Multiple regression analysis of housing prices in the Chicago metropolitan area
This was a project I completed for my Principles of Data Science class at Berkeley as a sophomore. The dataset I used is publicly available from the website of the Cook County Assessor's Office. The overarching goal here was to develop my understanding of the feature engineering and linear modelling process by investigating the various ways in which I could incrementally improve the validation and training accuracy of a model derived from a feature-dense dataset, but also considering the loaded socioeconomic implications that arise from looking at indicators that are deeply intertwined with the concepts of red-lining, segregation, and gentrification.
Here are some of the questions related to causality, modelling and inference that I explored through this study:
- How can I balance underfitting and overfitting concerns in a model with so many (seemingly) independent features?
- Can causal correlations amongst different features pose a multicollinearity problem in my regression analysis?
- How do the types of pricing models chosen by tax authorities impact assessment outcomes for individuals?
- Do the pricing patterns predicted by my model seem to mirror the historical inequalities experienced by minority residents in Cook County?
- Does this mean that our assessment practices are only increasing the severity of damage caused by historical injustices?
Dataset | Dimensions |
---|---|
training_set |
(204792, 62) |
testing_set |
(68264, 61) |
There were 61 + 1 features in the training data, which is mostly redundant to include here.

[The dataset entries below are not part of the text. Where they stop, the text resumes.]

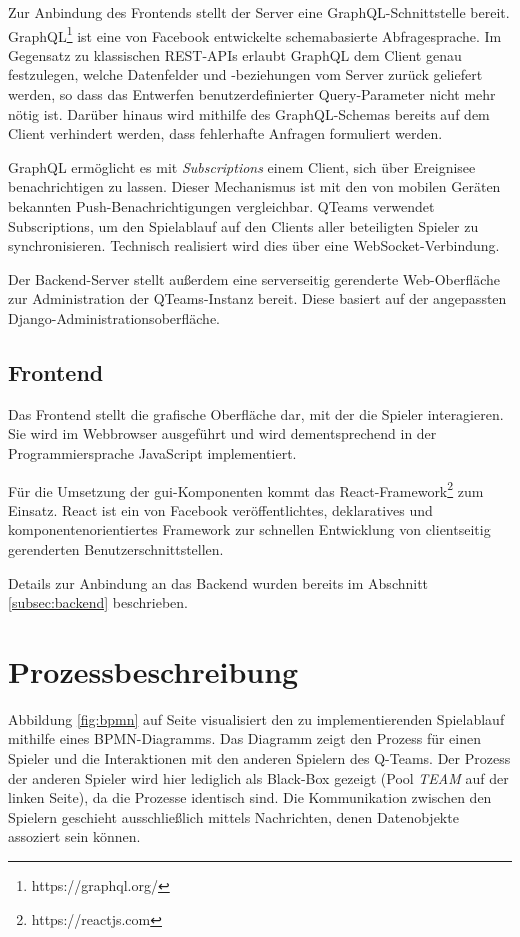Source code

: \documentclass[a4paper,11pt,listof=numbered,glossary=totoc,parskip=half,toc=bib]{scrreprt}
\begin{document}
	Zur Anbindung des Frontends stellt der Server eine GraphQL-Schnittstelle bereit. GraphQL\footnote{https://graphql.org/} ist eine von Facebook entwickelte schemabasierte Abfragesprache. Im Gegensatz zu klassischen REST-APIs erlaubt GraphQL dem Client genau festzulegen, welche Datenfelder und -beziehungen vom Server zurück geliefert werden, so dass das Entwerfen benutzerdefinierter Query-Parameter nicht mehr nötig ist. Darüber hinaus wird mithilfe des GraphQL-Schemas bereits auf dem Client verhindert werden, dass fehlerhafte Anfragen formuliert werden.
	
	GraphQL ermöglicht es mit \textit{Subscriptions} einem Client, sich über Ereignisee benachrichtigen zu lassen. Dieser Mechanismus ist mit den von mobilen Geräten bekannten Push-Benachrichtigungen vergleichbar. QTeams verwendet Subscriptions, um den Spielablauf auf den Clients aller beteiligten Spieler zu synchronisieren. Technisch realisiert wird dies über eine WebSocket-Verbindung.

	Der Backend-Server stellt außerdem eine serverseitig gerenderte Web-Oberfläche zur Administration der QTeams-Instanz bereit. Diese basiert auf der angepassten Django-Administrationsoberfläche.
	
	\subsection{Frontend}
	Das Frontend stellt die grafische Oberfläche dar, mit der die Spieler interagieren. Sie wird im Webbrowser ausgeführt und wird dementsprechend in der Programmiersprache JavaScript implementiert.
	
	 Für die Umsetzung der \Gls{gui}-Komponenten kommt das React-Framework\footnote{https://reactjs.com} zum Einsatz. React ist ein von Facebook veröffentlichtes, deklaratives und komponentenorientiertes Framework zur schnellen Entwicklung von clientseitig gerenderten Benutzerschnittstellen.
	
	Details zur Anbindung an das Backend wurden bereits im Abschnitt \ref{subsec:backend} beschrieben.

	\section{Prozessbeschreibung}
	
	Abbildung \ref{fig:bpmn} auf Seite \pageref{fig:bpmn} visualisiert den zu implementierenden Spielablauf mithilfe eines BPMN-Diagramms. Das Diagramm zeigt den Prozess für einen Spieler und die Interaktionen mit den anderen Spielern des Q-Teams. Der Prozess der anderen Spieler wird hier lediglich als Black-Box gezeigt (Pool \textit{TEAM} auf der linken Seite), da die Prozesse identisch sind. Die Kommunikation zwischen den Spielern geschieht ausschließlich mittels Nachrichten, denen Datenobjekte assoziert sein können.
	
\end{document}
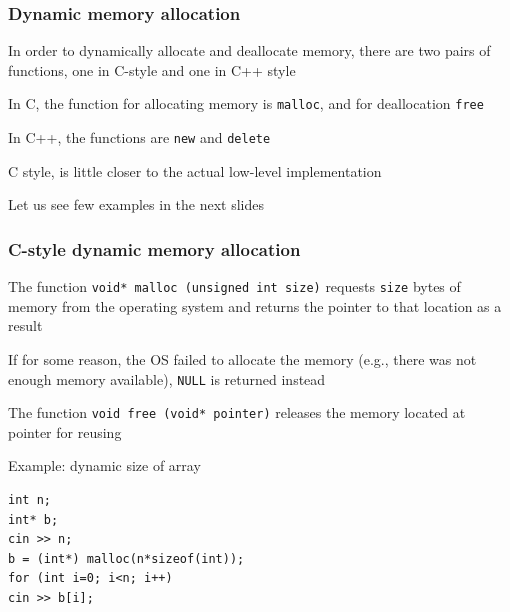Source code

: \documentclass{beamer}
\begin{document}
\begin{frame}[fragile]
\frametitle{Dynamic memory allocation}
In order to dynamically allocate and deallocate memory, there are two pairs of functions, one in C-style and one in C++ style

\medskip

In C, the function for allocating memory is \verb|malloc|, and for deallocation \verb|free|

\medskip

In C++, the functions are \verb|new| and \verb|delete|

\medskip

C style, is little closer to the actual low-level implementation

\medskip

Let us see few examples in the next slides

\end{frame}
\begin{frame}[fragile]
\frametitle{C-style dynamic memory allocation}

The function \verb|void* malloc (unsigned int size)| requests \texttt{size} bytes of memory from the operating system and 
returns the pointer to that location as a result

\medskip

If for some reason, the OS failed to allocate the
memory (e.g., there was not enough memory available), \verb|NULL| is returned instead

\medskip

The function \verb|void free (void* pointer)| releases
 the memory located at pointer for reusing
 
\begin{block}{Example: dynamic size of array}
\begin{scriptsize}
\begin{verbatim}
int n;
int* b;
cin >> n;
b = (int*) malloc(n*sizeof(int));
for (int i=0; i<n; i++)
cin >> b[i];
\end{verbatim}
\end{scriptsize}
\end{block}

\end{frame}
\end{document}
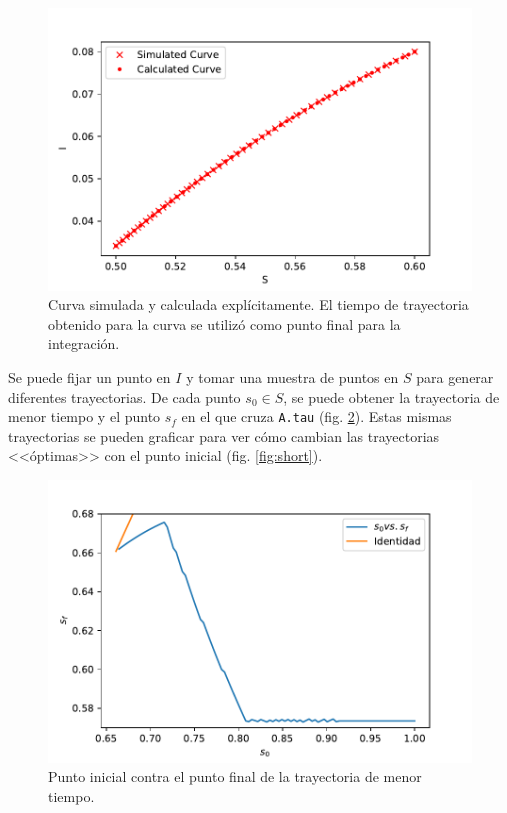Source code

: \documentclass{article}
\begin{document}
\begin{figure}
\includegraphics[width = \textwidth]{integral.pdf}
\caption{Curva simulada y calculada explícitamente. El tiempo de trayectoria obtenido para la curva se utilizó como punto final para la integración.}
\label{fig:integral}
\end{figure}

Se puede fijar un punto en $I$ y tomar una muestra de puntos en $S$ para generar diferentes trayectorias. De cada punto $s_0 \in S$, se puede obtener la trayectoria de menor tiempo y el punto $s_f$ en el que cruza \texttt{A.tau} (fig. \ref{fig:s0_vs_sf}). Estas mismas trayectorias se pueden graficar para ver cómo cambian las trayectorias <<óptimas>> con el punto inicial (fig. \ref{fig:short}).

\begin{figure}
\includegraphics[width = \textwidth]{s0_vs_sf.pdf}
\caption{Punto inicial contra el punto final de la trayectoria de menor tiempo.}
\label{fig:s0_vs_sf}
\end{figure}
\end{document}
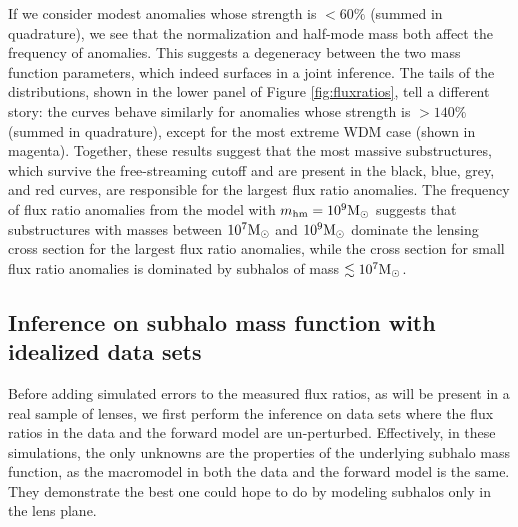If we consider modest anomalies whose strength is $<60\%$ (summed in quadrature), we see that the normalization and half-mode mass both affect the frequency of anomalies. This suggests a degeneracy between the two mass function parameters, which indeed surfaces in a joint inference. The tails of the distributions, shown in the lower panel of Figure \ref{fig:fluxratios}, tell a different story: the curves behave similarly for anomalies whose strength is $>140\%$ (summed in quadrature), except for the most extreme WDM case (shown in magenta).  Together, these results suggest that the most massive substructures, which survive the free-streaming cutoff and are present in the black, blue, grey, and red curves, are responsible for the largest flux ratio anomalies. The frequency of flux ratio anomalies from the model with $m_{\rm{hm}}=10^9{\rm{M}_{\odot}}$ suggests that substructures with masses between $10^7 {\rm{M}_{\odot}}$ and $10^9 {\rm{M}_{\odot}}$ dominate the lensing cross section for the largest flux ratio anomalies, while the cross section for small flux ratio anomalies is dominated by subhalos of mass $\lesssim 10^7 {\rm{M}_{\odot}}$.

\subsection{Inference on subhalo mass function with idealized data sets}
\label{ssec:idealized_inf}

Before adding simulated errors to the measured flux ratios, as will be present in a real sample of lenses, we first perform the inference on data sets where the flux ratios in the data and the forward model are un-perturbed. Effectively, in these simulations, the only unknowns are the properties of the underlying subhalo mass function, as the macromodel in both the data and the forward model is the same. They demonstrate the best one could hope to do by modeling subhalos only in the lens plane. 

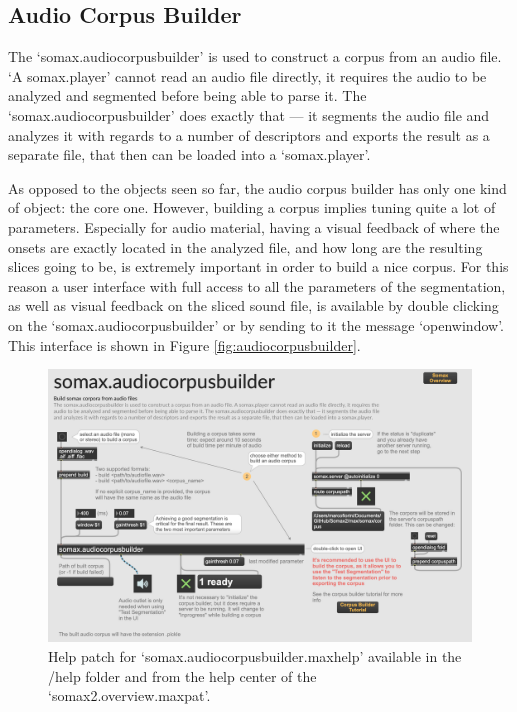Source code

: \subsection{Audio Corpus Builder}

The `somax.audiocorpusbuilder' is used to construct a corpus from an audio file. `A somax.player' cannot read an audio file directly, it requires the audio to be analyzed and segmented before being able to parse it. The `somax.audiocorpusbuilder' does exactly that — it segments the audio file and analyzes it with regards to a number of descriptors and exports the result as a separate file, that then can be loaded into a `somax.player'.

As opposed to the objects seen so far, the audio corpus builder has only one kind of object: the core one. However, building a corpus implies tuning quite a lot of parameters. Especially for audio material, having a visual feedback of where the onsets are exactly located in the analyzed file, and how long are the resulting slices going to be, is extremely important in order to build a nice corpus. For this reason a user interface with full access to all the parameters of the segmentation, as well as visual feedback on the sliced sound file, is available by double clicking on the `somax.audiocorpusbuilder' or by sending to it the message `openwindow'. This interface is shown in Figure \ref{fig:audiocorpusbuilder}.

\begin{figure}[H]
    \centering        
 	\includegraphics[width=1\textwidth, keepaspectratio]{img/audiocorpusbuilder_help.png}
    \caption{Help patch for `somax.audiocorpusbuilder.maxhelp' available in the /help folder and from the help center of the `somax2.overview.maxpat'.}
    \label{fig:audiocorpusbuilder_help}
\end{figure}

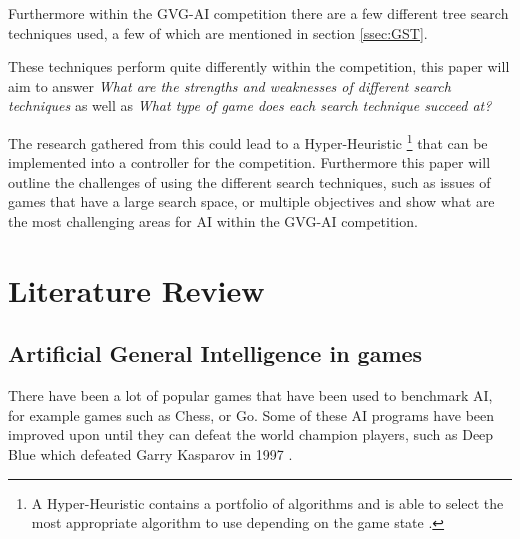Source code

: \documentclass[journal]{IEEEtran}
\begin{document}
	Furthermore within the GVG-AI competition there are a few different tree search techniques used, a few of which are mentioned in section \ref{ssec:GST}. 
	
	These techniques perform quite differently within the competition, this paper will aim to answer \textit{What are the strengths and weaknesses of different search techniques} as well as \textit{What type of game does each search technique succeed at?}


	
	The research gathered from this could lead to a Hyper-Heuristic \footnote{A Hyper-Heuristic contains a portfolio of algorithms and is able to select the most appropriate algorithm to use depending on the game state \cite{hyperHeurisicMendes, horn2016mcts}.}  that can be implemented into a controller for the competition. 
	Furthermore this paper will outline the challenges of using the different search techniques, such as issues of games that have a large search space, or multiple objectives and show what are the most challenging areas for AI within the GVG-AI competition.
	





\section{Literature Review}
	\subsection{Artificial General Intelligence in games}
		
		There have been a lot of popular games that have been used to benchmark AI, for example games such as Chess, or Go. Some of these AI programs have been improved upon until they can defeat the world champion players, such as Deep Blue which defeated Garry Kasparov in 1997 \cite{DeepBlue, shannon1988programming, DeepBlueOverview}. 
\end{document}
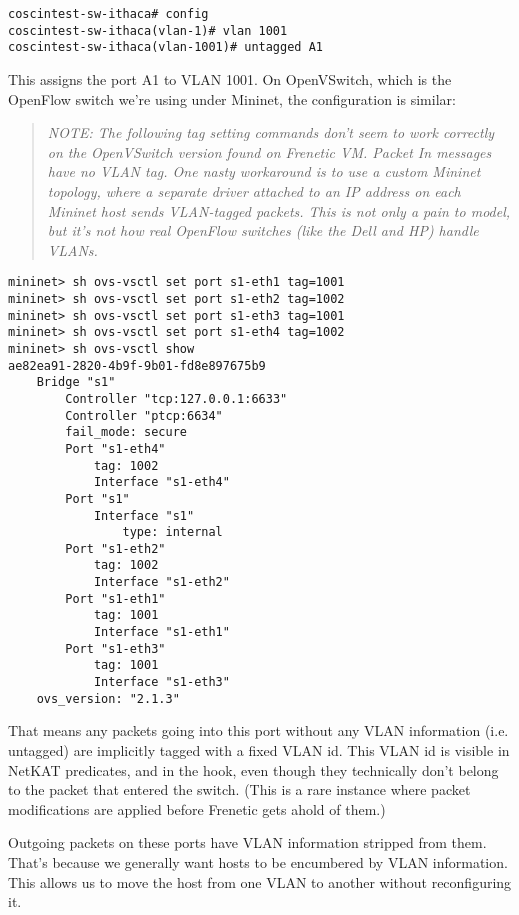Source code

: \begin{verbatim}
coscintest-sw-ithaca# config
coscintest-sw-ithaca(vlan-1)# vlan 1001
coscintest-sw-ithaca(vlan-1001)# untagged A1
\end{verbatim}

This assigns the port A1 to VLAN 1001.  On OpenVSwitch, which is the OpenFlow switch we're using under Mininet, 
the configuration is similar:

\begin{quotation}
\emph{NOTE: The following tag setting commands don't seem to work correctly on the OpenVSwitch version found on
Frenetic VM.  Packet In messages have no VLAN tag.  One nasty workaround is to use a custom Mininet 
topology, where a separate driver attached to an IP address on each Mininet host sends VLAN-tagged packets.
This is not only a pain to model, but it's not how real OpenFlow switches (like the Dell and HP) handle
VLANs.  }
\end{quotation}

\begin{verbatim}
mininet> sh ovs-vsctl set port s1-eth1 tag=1001
mininet> sh ovs-vsctl set port s1-eth2 tag=1002
mininet> sh ovs-vsctl set port s1-eth3 tag=1001
mininet> sh ovs-vsctl set port s1-eth4 tag=1002
mininet> sh ovs-vsctl show
ae82ea91-2820-4b9f-9b01-fd8e897675b9
    Bridge "s1"
        Controller "tcp:127.0.0.1:6633"
        Controller "ptcp:6634"
        fail_mode: secure
        Port "s1-eth4"
            tag: 1002
            Interface "s1-eth4"
        Port "s1"
            Interface "s1"
                type: internal
        Port "s1-eth2"
            tag: 1002
            Interface "s1-eth2"
        Port "s1-eth1"
            tag: 1001
            Interface "s1-eth1"
        Port "s1-eth3"
            tag: 1001
            Interface "s1-eth3"
    ovs_version: "2.1.3"
\end{verbatim}

That means any packets going into this port without any VLAN
information (i.e. untagged) are implicitly tagged with a fixed VLAN id.   This VLAN id is visible in NetKAT
predicates, and in the  hook, even though they technically don't belong to the 
packet that entered the switch.  (This is a rare instance where packet modifications are applied
before Frenetic gets ahold of them.)

Outgoing packets on these ports have VLAN information stripped from them.  That's because we generally 
want hosts to be encumbered by VLAN information.  This allows us to move the host from one VLAN to another
without reconfiguring it.  

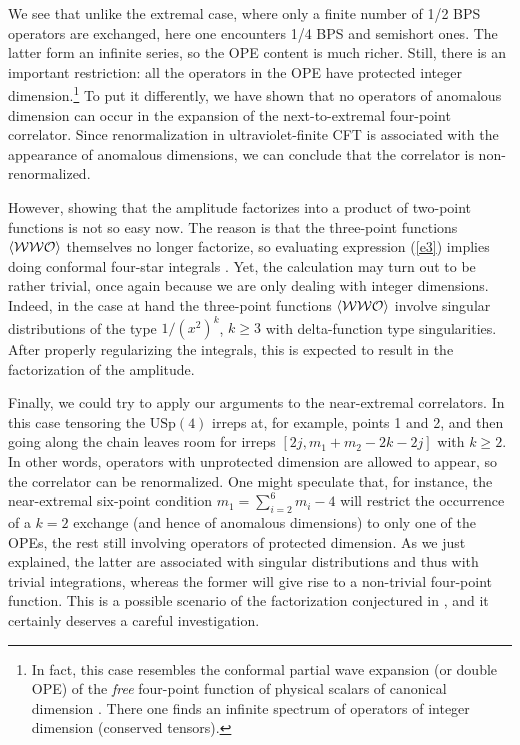 \documentclass[a4paper,11pt]{article}
\begin{document}
We see that unlike the extremal case, where only a finite number of 1/2 BPS
operators are exchanged, here one encounters 1/4 BPS and semishort ones. The
latter form an infinite series, so the OPE content is much richer. Still, there
is an important restriction: all the operators in the OPE have protected
integer dimension.\footnote{In fact, this case resembles the conformal partial
wave expansion (or double OPE) of the {\it free} four-point function of
physical scalars of canonical dimension \cite{Pisa}. There one finds an
infinite spectrum of operators of integer dimension (conserved tensors).} To
put it differently, we have shown that no operators of anomalous dimension can
occur in the expansion of the next-to-extremal four-point correlator. Since
renormalization in ultraviolet-finite CFT is associated with the appearance of
anomalous dimensions, we can conclude that the correlator is non-renormalized.

However, showing that the amplitude factorizes into a product of two-point
functions is not so easy now. The reason is that the three-point functions
$\langle {\cal W} {\cal W} {\cal O} \rangle$ themselves no longer factorize,
so evaluating expression (\ref{e3}) implies doing conformal
four-star integrals \cite{Symanzik}. Yet, the calculation may turn out to be
rather trivial, once again because we are only dealing with integer dimensions.
Indeed, in the case at hand the three-point functions $\langle {\cal W} {\cal
W} {\cal O} \rangle$ involve singular distributions of the type $1/(x^2)^k$,
$k\geq3$ with delta-function type singularities. After properly regularizing
the integrals, this is expected to result in the factorization of the
amplitude.

Finally, we could try to apply our arguments to the near-extremal correlators.
In this case tensoring the $\mbox{USp}(4)$ irreps at, for example,
points 1 and 2, and
then going along the chain leaves room for irreps $[2j,m_1+m_2-2k-2j]$ with
$k\geq 2$. In other words, operators with unprotected dimension are allowed to
appear, so the correlator can be renormalized. One might speculate that, for
instance, the near-extremal six-point condition $m_1 =\sum_{i=2}^6 m_i - 4$
will restrict the occurrence of a $k=2$ exchange (and hence of anomalous
dimensions) to only one of the OPEs, the rest still involving operators of
protected dimension. As we just explained, the latter are associated with
singular distributions and thus with trivial integrations, whereas the former
will give rise to a non-trivial four-point function. This is a possible
scenario of the factorization conjectured in \cite{D'Hoker:2000dm,DP}, and it
certainly deserves a careful investigation.
\end{document}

Here's a few examples of what they looked like:
Feature | Data Type | Description |
---|---|---|
PIN |
str |
Unique Permanent Identification Number for each property |
floodplain |
int |
Binary indicator - whether property is close to a floodplain |
land_square_feet |
float |
Area of property measured in square feet |
ohare_noise |
int |
Binary indicator - whether property is within 1/4 mile of airport runway |
central_heating |
int |
Central heating type - 1 = Warm air, 2 = Hot water steam, 3 = Electric, 4 = Other |
+ 57 more | ... | ... |
The log regression model I ended up with through multiple rounds of k-cross-fold validation operated as follows:
Feature Name (Predictor) | Transformations |
---|---|
|
log transform |
Indicator - Architect-Designed | - |
Age (in decades) |
//10 floor transform |
Indicator - Garage | - |
Apartments | - |
O'Hare Noise | - |
Indicator - Porch | - |
Road Proximity | - |
Neighborhood Code | one_hot_encode |
Property Class | one_hot_encode |
Town Code | one_hot_encode |
Feature Name (Response) | Transformation |
---|---|
|
log transform |
The regression equation resembles the form
Following hyperparameter tuning and additional feature tweaking, the RMSE
of predictions on the training set was 151450.53
.
The RMSE
of my predictions in private testing conducted by the course instructors was 169918.63
.
This indicates that the model was not significantly overfitted. The RMSE
threshold for the highest grade in the class was 200k, which I had surpassed.
I optimized the predictive accuracy of my model by trying a few different models based on features such as the design plan of the home and whether or not a garage or porch is included, but they decreased the RMSE of the model by a very small amount. What I found was most helpful in building an accurate model was including the locality information, i.e. neighborhood and town codes in one-hot-encoded columns. What seems to have the most impact on the pricing of a house is the neighborhood in which it is located. I also tried using previous sale information like land and building estimates, although that did not work and vastly increased my error value. I think that my final model was largely informed by the features that I intuitively felt could impact the desirability of a house (proximity to the airport and roads, square footage, age) as well as the neighborhood information that seemed to (literally) exponentially increase the model's accuracy upon its addition.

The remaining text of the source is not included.